Archive for Wednesday, May 16, 2001

We should be careful about our role models

May 16, 2001

There is a new book out on the market entitled "What is a Man?" I heard some of an interview with the author on an area radio station this morning and I have to admit I can't make up my mind about the whole thing. Of course, I haven't read the book yet, but it will be one that makes it on to my reading list. Not because I agreed with what he had to say in the interview, but primarily because he made me a bit upset with some of his ideas.

I didn't have much problem with his statements that, historically, the defining characteristics of a man had to do with control, discipline, nobility, sacrifice and doing one's duty. I really got bent out of shape when he indicated that everyone needs heroes and sited Tony Soprano as a good modern day hero. Excuse me, but that is like holding up Jack the Ripper, Jesse James, Jeffrey Dalmer and Timothy McVey as role models.

He went on to say that being excessive (drinking, fighting, womanizing and the like) was okay as long as a man did his duty. About that time I turned off the radio and didn't hear the rest of the interview. It could be that he changed his tune. I sure hope so. We don't need Tony Soprano as a hero. There is enough confusion about role models already. The process of working out individual roles is tough enough without throwing a disturbed, violent criminal into the mix.

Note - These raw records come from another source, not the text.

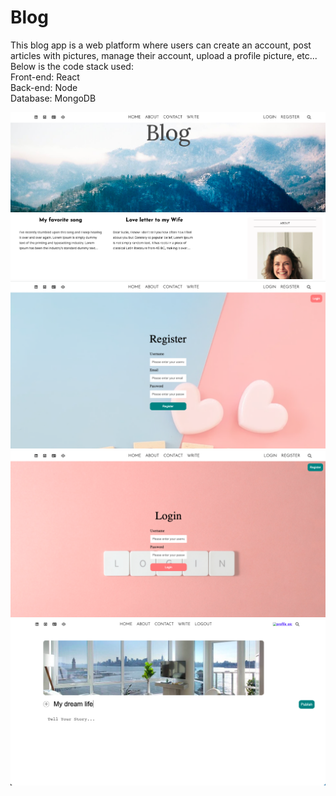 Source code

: # Blog
This blog app is a web platform where users can create an account, post articles with pictures, manage their account, upload a profile picture, etc...</br>
Below is the code stack used: </br>
Front-end: React</br>
Back-end: Node</br>
Database: MongoDB

<img src="Screen Shot 2022-02-21 at 18.01.08.png" />
<img src="Screen Shot 2022-02-21 at 18.01.35.png" />
<img src="Screen Shot 2022-02-21 at 18.01.40.png" />
<img src="Screen Shot 2022-02-21 at 18.01.42.png" />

Oh, I know that kids through the ages have chosen the "bad guys" as heroes in their play. We are drawn to the movies and books that have really great bad guys in them, but generally it is because they also have really great good guys. Bandits, highwaymen, and maybe even Mongol generals have been characters in childhood dramas. That's normal. I believe it is even healthy in play. I am concerned, however, because the book isn't aimed at children. It is aimed at adults.

If you spend any time at all watching TV, music videos, or movies, you will find that the major message that seems to be out there right now is one where men are either complete idiots, totally controlled by the whims of women, bosses, the system or life itself, or else they are so completely self-involved they have no empathy with anyone or anything that doesn't meet their needs, physically, emotionally (if they have them), or mentally. Neither is an image that we need to emulate.

I guess I am beginning to feel the chronology of my years. Nothing seems as simple as it did when I was a confused older teen. No problem is as easily solved as when an M-16 or claymore mine was the management tool of choice. No relationship ever seems as smooth as the storminess of John Wayne and Maureen O'Hara. No police officer is Dirty Harry, or Popeye Doyle. No politician is Mr. Smith when he went to Washington, nor is any husband Ozzie Nelson, Ward Cleaver or Jim Anderson.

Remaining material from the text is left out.